━━━━━ RAW DATA
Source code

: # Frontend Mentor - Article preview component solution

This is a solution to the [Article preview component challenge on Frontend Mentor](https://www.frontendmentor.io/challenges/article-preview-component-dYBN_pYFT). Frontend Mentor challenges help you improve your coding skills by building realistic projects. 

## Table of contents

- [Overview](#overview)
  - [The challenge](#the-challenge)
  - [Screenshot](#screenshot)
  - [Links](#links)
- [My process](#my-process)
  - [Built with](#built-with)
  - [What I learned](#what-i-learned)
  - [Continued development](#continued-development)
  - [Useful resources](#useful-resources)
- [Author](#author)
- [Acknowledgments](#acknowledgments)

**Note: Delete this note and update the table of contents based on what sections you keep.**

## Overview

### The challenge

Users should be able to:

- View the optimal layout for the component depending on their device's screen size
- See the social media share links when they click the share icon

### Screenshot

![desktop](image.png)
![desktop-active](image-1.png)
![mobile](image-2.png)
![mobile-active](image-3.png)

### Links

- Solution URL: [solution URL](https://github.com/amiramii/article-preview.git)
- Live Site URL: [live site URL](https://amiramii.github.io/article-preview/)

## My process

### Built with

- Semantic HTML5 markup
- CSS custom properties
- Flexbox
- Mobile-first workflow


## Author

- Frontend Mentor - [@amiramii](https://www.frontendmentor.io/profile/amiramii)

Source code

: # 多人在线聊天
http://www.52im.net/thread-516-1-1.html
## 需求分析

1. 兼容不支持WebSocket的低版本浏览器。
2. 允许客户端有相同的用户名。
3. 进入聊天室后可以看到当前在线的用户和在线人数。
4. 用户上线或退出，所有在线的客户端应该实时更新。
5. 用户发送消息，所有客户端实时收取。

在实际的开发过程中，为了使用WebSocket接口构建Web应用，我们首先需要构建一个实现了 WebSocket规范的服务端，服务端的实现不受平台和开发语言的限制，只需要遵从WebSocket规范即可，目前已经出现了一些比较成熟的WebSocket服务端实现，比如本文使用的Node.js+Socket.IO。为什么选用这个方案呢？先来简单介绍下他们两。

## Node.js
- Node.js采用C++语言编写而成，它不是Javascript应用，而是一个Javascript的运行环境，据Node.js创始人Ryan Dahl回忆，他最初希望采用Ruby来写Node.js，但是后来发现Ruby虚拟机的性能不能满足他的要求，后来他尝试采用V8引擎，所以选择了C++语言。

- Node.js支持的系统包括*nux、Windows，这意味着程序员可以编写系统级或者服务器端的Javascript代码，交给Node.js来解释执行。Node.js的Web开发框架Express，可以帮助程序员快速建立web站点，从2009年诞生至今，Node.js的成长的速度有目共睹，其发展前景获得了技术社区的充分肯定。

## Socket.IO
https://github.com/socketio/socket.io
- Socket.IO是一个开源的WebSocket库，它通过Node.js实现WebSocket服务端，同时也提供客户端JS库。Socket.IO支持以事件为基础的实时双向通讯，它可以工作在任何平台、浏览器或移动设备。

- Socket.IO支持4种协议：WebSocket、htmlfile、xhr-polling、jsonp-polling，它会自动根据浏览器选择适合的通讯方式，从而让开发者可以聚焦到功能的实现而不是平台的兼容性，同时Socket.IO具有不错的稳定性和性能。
━━━━━━━━━━
━━━━━ RAW DATA
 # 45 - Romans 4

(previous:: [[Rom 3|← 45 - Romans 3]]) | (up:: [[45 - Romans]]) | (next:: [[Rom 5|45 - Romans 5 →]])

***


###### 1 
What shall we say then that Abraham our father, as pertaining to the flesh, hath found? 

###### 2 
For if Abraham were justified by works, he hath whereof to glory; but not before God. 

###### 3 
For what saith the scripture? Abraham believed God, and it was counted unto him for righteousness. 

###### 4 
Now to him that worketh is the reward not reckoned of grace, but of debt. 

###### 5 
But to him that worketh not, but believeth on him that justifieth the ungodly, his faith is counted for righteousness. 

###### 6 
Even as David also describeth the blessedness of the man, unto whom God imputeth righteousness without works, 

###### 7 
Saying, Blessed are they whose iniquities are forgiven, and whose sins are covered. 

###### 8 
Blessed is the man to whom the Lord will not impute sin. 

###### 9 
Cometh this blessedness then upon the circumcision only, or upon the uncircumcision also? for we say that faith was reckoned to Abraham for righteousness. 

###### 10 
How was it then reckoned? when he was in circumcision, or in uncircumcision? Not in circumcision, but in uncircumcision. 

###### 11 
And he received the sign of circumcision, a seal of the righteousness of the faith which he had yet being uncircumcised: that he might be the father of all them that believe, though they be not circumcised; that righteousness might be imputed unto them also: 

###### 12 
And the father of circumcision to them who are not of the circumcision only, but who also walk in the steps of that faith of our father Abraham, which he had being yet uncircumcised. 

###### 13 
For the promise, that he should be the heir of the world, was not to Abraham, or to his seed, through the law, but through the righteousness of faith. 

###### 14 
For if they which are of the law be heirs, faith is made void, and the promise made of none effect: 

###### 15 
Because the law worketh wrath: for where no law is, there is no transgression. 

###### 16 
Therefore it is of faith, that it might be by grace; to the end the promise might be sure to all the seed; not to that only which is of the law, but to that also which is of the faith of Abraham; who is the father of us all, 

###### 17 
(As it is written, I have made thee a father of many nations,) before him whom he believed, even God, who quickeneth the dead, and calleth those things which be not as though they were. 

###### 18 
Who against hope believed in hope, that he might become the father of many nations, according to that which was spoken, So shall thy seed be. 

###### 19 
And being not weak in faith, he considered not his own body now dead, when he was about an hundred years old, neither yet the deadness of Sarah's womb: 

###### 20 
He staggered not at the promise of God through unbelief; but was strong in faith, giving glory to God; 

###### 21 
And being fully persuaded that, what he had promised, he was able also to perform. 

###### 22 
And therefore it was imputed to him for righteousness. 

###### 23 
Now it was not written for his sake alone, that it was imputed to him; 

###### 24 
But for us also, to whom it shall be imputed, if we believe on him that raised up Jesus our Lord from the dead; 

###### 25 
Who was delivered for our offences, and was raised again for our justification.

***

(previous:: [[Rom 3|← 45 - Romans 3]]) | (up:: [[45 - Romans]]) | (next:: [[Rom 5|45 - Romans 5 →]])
━━━━━━━━━━
§ **ASSIGNMENT**:
Return exactly, and only, the lines above starting at the line that contains "5. 用户发送消息，所有客户端实时收取。" and ending at the line that contains "- Socket.IO支持4".

§ **FINISHED TASK**:
5. 用户发送消息，所有客户端实时收取。

在实际的开发过程中，为了使用WebSocket接口构建Web应用，我们首先需要构建一个实现了 WebSocket规范的服务端，服务端的实现不受平台和开发语言的限制，只需要遵从WebSocket规范即可，目前已经出现了一些比较成熟的WebSocket服务端实现，比如本文使用的Node.js+Socket.IO。为什么选用这个方案呢？先来简单介绍下他们两。

## Node.js
- Node.js采用C++语言编写而成，它不是Javascript应用，而是一个Javascript的运行环境，据Node.js创始人Ryan Dahl回忆，他最初希望采用Ruby来写Node.js，但是后来发现Ruby虚拟机的性能不能满足他的要求，后来他尝试采用V8引擎，所以选择了C++语言。

- Node.js支持的系统包括*nux、Windows，这意味着程序员可以编写系统级或者服务器端的Javascript代码，交给Node.js来解释执行。Node.js的Web开发框架Express，可以帮助程序员快速建立web站点，从2009年诞生至今，Node.js的成长的速度有目共睹，其发展前景获得了技术社区的充分肯定。

## Socket.IO
https://github.com/socketio/socket.io
- Socket.IO是一个开源的WebSocket库，它通过Node.js实现WebSocket服务端，同时也提供客户端JS库。Socket.IO支持以事件为基础的实时双向通讯，它可以工作在任何平台、浏览器或移动设备。

- Socket.IO支持4种协议：WebSocket、htmlfile、xhr-polling、jsonp-polling，它会自动根据浏览器选择适合的通讯方式，从而让开发者可以聚焦到功能的实现而不是平台的兼容性，同时Socket.IO具有不错的稳定性和性能。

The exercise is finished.